Sat alongside him, Howard Kendall - back in charge of Everton's affairs for one day only - suggested his old players would share those sentiments, judged by the moaning and wailing from the visiting dressing room.
"It was superb," said Kendall. "There was good banter before the game in the dressing room, at half-time and at the end. There will be a few walking wounded, though. The doctors will be busy with all the strains, twists and pulls!
"But you can never stop quality players pbutting a ball and Liverpool started to get on top when we were tiring. We did not have as many substitutions because of injuries to a couple of players and that made the difference."
Given the greater playing resources they had available, it was not a surprise to see Liverpool win but, as is so often the case with derby matches, things did not quite go according to plan. Those expecting to see an avalanche of goals were wide of the mark.
Just as it was when these two tribes went to war in the 1980s as the country's finest teams, the early stages were tight with mid-field and defences dominating. Father Time has caught up with many but these men remain fiercely competitive.
Injuries and unavailability meant Kendall made six changes to the side that started at Wembley, while Liverpool's sole absentee from that day was Craig Johnston. McMahon - an unused substitute when the Reds sealed The Double - took over..
Liverpool looked the side most likely to score during a first 45 minutes where the tempo only briefly raised above a crawl. Watson's blushes were spared when he headed a Molby cross against his post, while Rush and Ronnie Whelan also went close.
It was a similar story after the break when, happily, there was more of an edge about the match.
"A lot of the lads have played football for 20 years and you just don't like losing," said Watson, a man who took defeat as a personal affront, afterwards.
This, however, was one he had to take on the chin.
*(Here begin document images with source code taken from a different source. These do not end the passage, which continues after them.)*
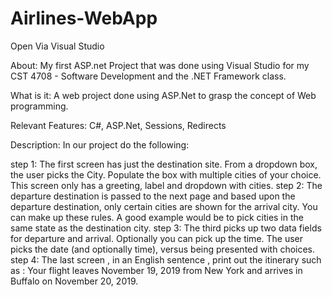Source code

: # Airlines-WebApp

Open Via Visual Studio

About:
My first ASP.net Project that was done using Visual Studio for my CST 4708 - Software Development and the .NET Framework class.

What is it:
A web project done using ASP.Net to grasp the concept of Web programming.

Relevant Features: C#, ASP.Net, Sessions, Redirects

Description:
In our project do the following:

step 1: The first screen has just the destination site. From a dropdown box, the user picks the City. Populate the box with multiple cities of your choice. This screen only has a greeting, label and dropdown with cities.
step 2: The departure destination is passed to the next page and based upon the departure destination, only certain cities are shown for the arrival city. You can make up these rules. A good example would be to pick cities in the same state as the destination city.
step 3: The third picks up two data fields for departure and arrival. Optionally you can pick up the time. The user picks the date (and optionally time), versus being presented with choices.
step 4: The last screen , in an English sentence , print out the itinerary such as :
Your flight leaves November 19, 2019 from New York and arrives in Buffalo on November 20, 2019.
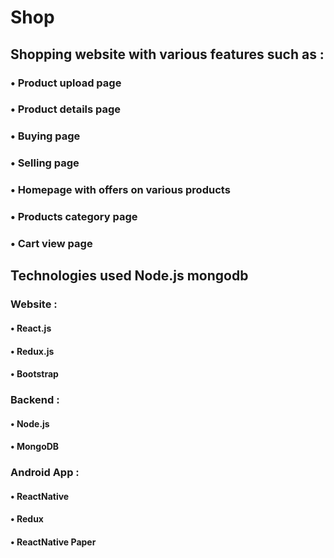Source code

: # Shop
## Shopping website with various features such as : 
### • Product upload page
### • Product details page
### • Buying page
### • Selling page
### • Homepage with offers on various products
### • Products category page
### • Cart view page

## Technologies used Node.js mongodb
### Website : 
#### • React.js
#### • Redux.js
#### • Bootstrap

### Backend : 
#### • Node.js
#### • MongoDB

### Android App : 
#### • ReactNative
#### • Redux
#### • ReactNative Paper
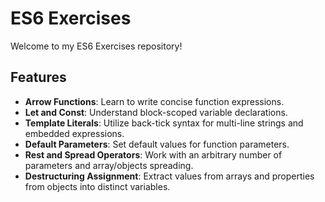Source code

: # ES6 Exercises

Welcome to my ES6 Exercises repository!  
## Features
- **Arrow Functions**: Learn to write concise function expressions.
- **Let and Const**: Understand block-scoped variable declarations.
- **Template Literals**: Utilize back-tick syntax for multi-line strings and embedded expressions.
- **Default Parameters**: Set default values for function parameters.
- **Rest and Spread Operators**: Work with an arbitrary number of parameters and array/objects spreading.
- **Destructuring Assignment**: Extract values from arrays and properties from objects into distinct variables.
  
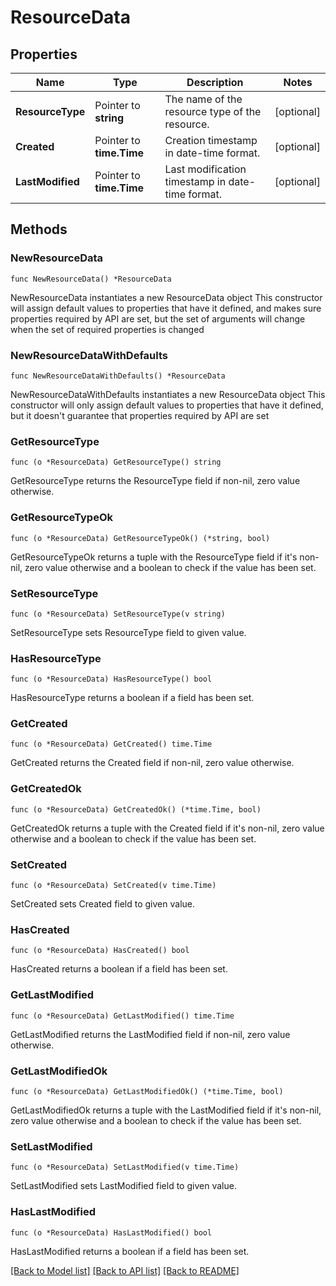 # ResourceData

## Properties

Name | Type | Description | Notes
------------ | ------------- | ------------- | -------------
**ResourceType** | Pointer to **string** | The name of the resource type of the resource. | [optional] 
**Created** | Pointer to **time.Time** | Creation timestamp in date-time format. | [optional] 
**LastModified** | Pointer to **time.Time** | Last modification timestamp in date-time format. | [optional] 

## Methods

### NewResourceData

`func NewResourceData() *ResourceData`

NewResourceData instantiates a new ResourceData object
This constructor will assign default values to properties that have it defined,
and makes sure properties required by API are set, but the set of arguments
will change when the set of required properties is changed

### NewResourceDataWithDefaults

`func NewResourceDataWithDefaults() *ResourceData`

NewResourceDataWithDefaults instantiates a new ResourceData object
This constructor will only assign default values to properties that have it defined,
but it doesn't guarantee that properties required by API are set

### GetResourceType

`func (o *ResourceData) GetResourceType() string`

GetResourceType returns the ResourceType field if non-nil, zero value otherwise.

### GetResourceTypeOk

`func (o *ResourceData) GetResourceTypeOk() (*string, bool)`

GetResourceTypeOk returns a tuple with the ResourceType field if it's non-nil, zero value otherwise
and a boolean to check if the value has been set.

### SetResourceType

`func (o *ResourceData) SetResourceType(v string)`

SetResourceType sets ResourceType field to given value.

### HasResourceType

`func (o *ResourceData) HasResourceType() bool`

HasResourceType returns a boolean if a field has been set.

### GetCreated

`func (o *ResourceData) GetCreated() time.Time`

GetCreated returns the Created field if non-nil, zero value otherwise.

### GetCreatedOk

`func (o *ResourceData) GetCreatedOk() (*time.Time, bool)`

GetCreatedOk returns a tuple with the Created field if it's non-nil, zero value otherwise
and a boolean to check if the value has been set.

### SetCreated

`func (o *ResourceData) SetCreated(v time.Time)`

SetCreated sets Created field to given value.

### HasCreated

`func (o *ResourceData) HasCreated() bool`

HasCreated returns a boolean if a field has been set.

### GetLastModified

`func (o *ResourceData) GetLastModified() time.Time`

GetLastModified returns the LastModified field if non-nil, zero value otherwise.

### GetLastModifiedOk

`func (o *ResourceData) GetLastModifiedOk() (*time.Time, bool)`

GetLastModifiedOk returns a tuple with the LastModified field if it's non-nil, zero value otherwise
and a boolean to check if the value has been set.

### SetLastModified

`func (o *ResourceData) SetLastModified(v time.Time)`

SetLastModified sets LastModified field to given value.

### HasLastModified

`func (o *ResourceData) HasLastModified() bool`

HasLastModified returns a boolean if a field has been set.


[[Back to Model list]](../README.md#documentation-for-models) [[Back to API list]](../README.md#documentation-for-api-endpoints) [[Back to README]](../README.md)


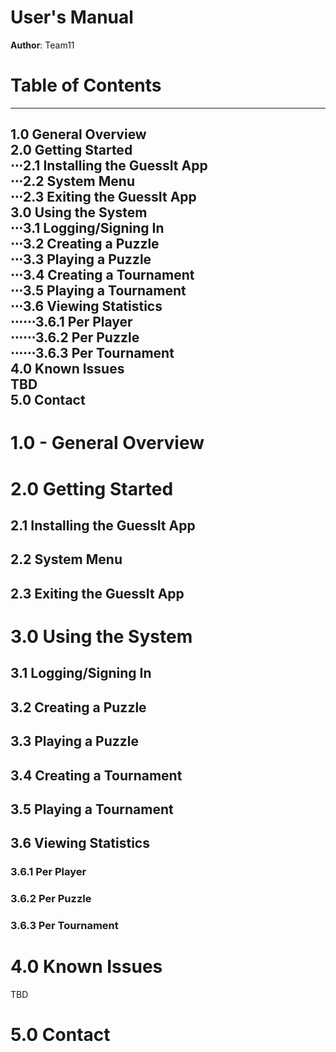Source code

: # User's Manual

**Author**: Team11

# Table of Contents
---
1.0 General Overview<br />
2.0 Getting Started<br />
⋅⋅⋅2.1 Installing the GuessIt App<br />
⋅⋅⋅2.2 System Menu<br />
⋅⋅⋅2.3 Exiting the GuessIt App<br />
3.0 Using the System<br />
⋅⋅⋅3.1 Logging/Signing In<br />
⋅⋅⋅3.2 Creating a Puzzle<br />
⋅⋅⋅3.3 Playing a Puzzle<br />
⋅⋅⋅3.4 Creating a Tournament<br />
⋅⋅⋅3.5 Playing a Tournament<br />
⋅⋅⋅3.6 Viewing Statistics<br />
⋅⋅⋅⋅⋅⋅3.6.1 Per Player<br />
⋅⋅⋅⋅⋅⋅3.6.2 Per Puzzle<br />
⋅⋅⋅⋅⋅⋅3.6.3 Per Tournament<br />
4.0 Known Issues<br />
TBD<br />
5.0 Contact<br />
---
# 1.0 - General Overview

# 2.0 Getting Started

## 2.1 Installing the GuessIt App

## 2.2 System Menu
	
## 2.3 Exiting the GuessIt App

# 3.0 Using the System

## 3.1 Logging/Signing In

## 3.2 Creating a Puzzle

## 3.3 Playing a Puzzle

## 3.4 Creating a Tournament

## 3.5 Playing a Tournament

## 3.6 Viewing Statistics

### 3.6.1 Per Player

### 3.6.2 Per Puzzle

### 3.6.3 Per Tournament

# 4.0 Known Issues
TBD

# 5.0 Contact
Dalglish's introduction lifted the crowd. He was involved in everything good the Reds created. Bobby Mimms did well to deny him a fairytale goal on 62 minutes.
When Alan Kennedy crashed a left-foot volley wide, few would have complained had honours ended, even but Durnin - thanks to a generous decision from a linesman - nicked it for Liverpool in the final minute, turning in a Ray Houghton cross.
"I think there was a slight suspicion of offside," smirked Durnin, mindful of Reid and Watson sitting either side of him - their responses could not be printed!
"We would have been happy had it finished 0-0 but the real winners were the crowd. No disrespect, but you wouldn't get that anywhere else in the country. It was a fantastic event to be involved in."
Sentiments with which nobody would disagree.
LIVERPOOL (4-4-2): Grobbelaar (Bolder 62); Nicol, Hansen (Barnes 33, Kennedy 73), Lawrenson (Gillespie 53), Beglin (Ablett 25); McDonald, Molby (Durnin 82), Whelan (Wark 53), McMahon (Houghton 60); Dalglish (Durnin 1, Dalglish 46), Rush.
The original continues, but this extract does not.